İYİ Parti Genel Başkanı Meral Akşener'in, Kemal Kılıçdaroğlu'nun Cumhurbaşkanlığı adaylığına karşı çıkarak masadan ayrılması sonrasında yaşadığımız baş döndürücü ve şaşırtıcı gelişmeler, toplumun siyasal partilerin önüne geçmesinden başka bir anlam taşımıyor.
Otoriter tek adam sistemini tasfiye edecek, demokratik hukuk devletini yeniden inşa edecek kararlı bir siyasi tutum var. Yaşam biçimini dayatan, ülkeyi bir harabeye çeviren, yer altı ve yerüstü kaynaklarını talan eden, eğitimli nüfusun ülkeyi terk etmesine neden olan, felaketin ortasında kalmış çaresiz insanlara dahi çadır satmayı düşünecek kadar gözünü rant hırsı bürümüş, devleti devlet olmaktan çıkarıp şirkete dönüştürmüş bir siyasi iktidarın devam etmesine katkı sağlayabilecek her söylem ve pratik mahkum ediliyor.

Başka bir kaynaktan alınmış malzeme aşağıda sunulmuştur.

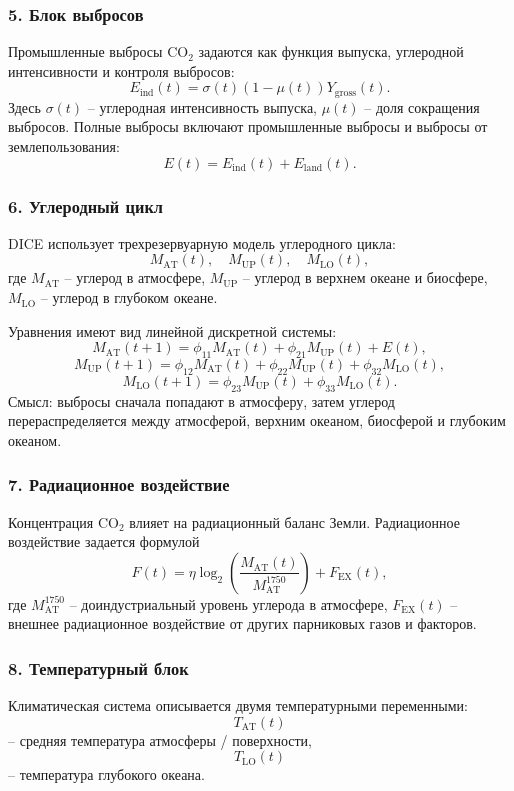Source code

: \documentclass[12pt,a4paper]{article}
\begin{document}
\subsubsection*{5. Блок выбросов}
Промышленные выбросы CO$_2$ задаются как функция выпуска, углеродной интенсивности и контроля выбросов:
\[
E_{\mathrm{ind}}(t)=\sigma(t)(1-\mu(t))Y_{\mathrm{gross}}(t).
\]
Здесь $\sigma(t)$ -- углеродная интенсивность выпуска, $\mu(t)$ -- доля сокращения выбросов. Полные выбросы включают промышленные выбросы и выбросы от землепользования:
\[
E(t)=E_{\mathrm{ind}}(t)+E_{\mathrm{land}}(t).
\]

\subsubsection*{6. Углеродный цикл}
DICE использует трехрезервуарную модель углеродного цикла:
\[
M_{\mathrm{AT}}(t),\quad M_{\mathrm{UP}}(t),\quad M_{\mathrm{LO}}(t),
\]
где $M_{\mathrm{AT}}$ -- углерод в атмосфере, $M_{\mathrm{UP}}$ -- углерод в верхнем океане и биосфере, $M_{\mathrm{LO}}$ -- углерод в глубоком океане.

Уравнения имеют вид линейной дискретной системы:
\[
M_{\mathrm{AT}}(t+1)=\phi_{11}M_{\mathrm{AT}}(t)+\phi_{21}M_{\mathrm{UP}}(t)+E(t),
\]
\[
M_{\mathrm{UP}}(t+1)=\phi_{12}M_{\mathrm{AT}}(t)+\phi_{22}M_{\mathrm{UP}}(t)+\phi_{32}M_{\mathrm{LO}}(t),
\]
\[
M_{\mathrm{LO}}(t+1)=\phi_{23}M_{\mathrm{UP}}(t)+\phi_{33}M_{\mathrm{LO}}(t).
\]
Смысл: выбросы сначала попадают в атмосферу, затем углерод перераспределяется между атмосферой, верхним океаном, биосферой и глубоким океаном.

\subsubsection*{7. Радиационное воздействие}
Концентрация CO$_2$ влияет на радиационный баланс Земли. Радиационное воздействие задается формулой
\[
F(t)=\eta\log_2\left(\frac{M_{\mathrm{AT}}(t)}{M_{\mathrm{AT}}^{1750}}\right)+F_{\mathrm{EX}}(t),
\]
где $M_{\mathrm{AT}}^{1750}$ -- доиндустриальный уровень углерода в атмосфере, $F_{\mathrm{EX}}(t)$ -- внешнее радиационное воздействие от других парниковых газов и факторов.

\subsubsection*{8. Температурный блок}
Климатическая система описывается двумя температурными переменными:
\[
T_{\mathrm{AT}}(t)
\]
-- средняя температура атмосферы / поверхности,
\[
T_{\mathrm{LO}}(t)
\]
-- температура глубокого океана.
\end{document}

Akşener'in yeniden masaya dönmesini sağlayan işte bu iradedir.
Belki bu kriz, şu ana kadar iyi bir seyir izlediği düşünülen Millet İttifakı'nın herhangi bir sorun çıktığında, ilgili tarafların bugüne kadar söyledikleri konusunda ne kadar samimi olduklarının test edilmesi bakımından yararlı olmuştur. İdeolojileri, gelenekleri birbirinden çok farklı 6 partinin sorun çözme kapasitelerini de göstermesi bakımından değerli bir deneyim olduğu söylenebilir. Bu nedenle kriz bir zafiyet yaratmadı tam tersine güven tazelenmesine, farklı bir enerji ve heyecanın oluşmasına vesile oldu.
Burada kuşkusuz ki en büyük rol Kılıçdaroğlu'nda idi. Bugüne kadar gösterdiği Eyyüp sabrı, çözüme odaklı yaklaşımı, ayrıştırıcı değil uzlaştırıcı, birleştirici, dengeleri gözeten tutumu ile ittifakın devamlılığında en büyük pay onundu. Krizde de sağduyulu davranarak, gerilimi tırmandırmayarak, müzakere süreçlerini işleterek ve parti grubuna hakim olarak, Akşener hakkında kötü bir dil kullanılmasını önleyerek krizin aşılmasını sağladı.
Merkez sağ siyasetlere, seküler milliyetçiliğe yaslanan parti tabanının gösterdiği sağduyu da İYİ Parti'de hakim olunca ara formüllerin bulunması mümkün hale geldi. Bu partinin tabanındaki yarılma Akşener'in masaya yeniden oturmasını sağladı desek yanlış olmaz.
Toplum tek adam yönetiminden kurtulma konusunda tarihi bir fırsatın eşiğinde bulunduğunun farkında; dolayısıyla bunun tepelenmesine izin vermedi. Bu kriz, herkese neyi kaybedeceğini ve neyi kazanacağını sıcak bir biçimde hissettirdi.
Umut öylesine büyük, beklentiler öyle yüksekti ki, hiç kimsenin ana hedeften uzaklaşmasına izin vermedi. Her şey bitme noktasına gelmişken aşılmaz gibi görünen sorunun çözüme kavuşturulması, 6'lı masanın zaafı olmaktan çıktı, sorun çözme kapasitesinin göstergesi haline geldi.
Gerilimden sonra uzlaşmaya varılmış olmasının yarattığı heyecan ise bambaşkaydı. Belki kriz çıkmadan önce yapılacak adaylık açıklaması sıradan bir açıklamayla geçiştirilecek ve toplumda yarattığı heyecan da düşük olacaktı.
Gelin görün ki, Saadet Partisi'nin önünde saatlerce soğukta bekleyen kalabalığın halet-i ruhiyesi, 'her şerde bir hayır vardır' dedirtti hepimize.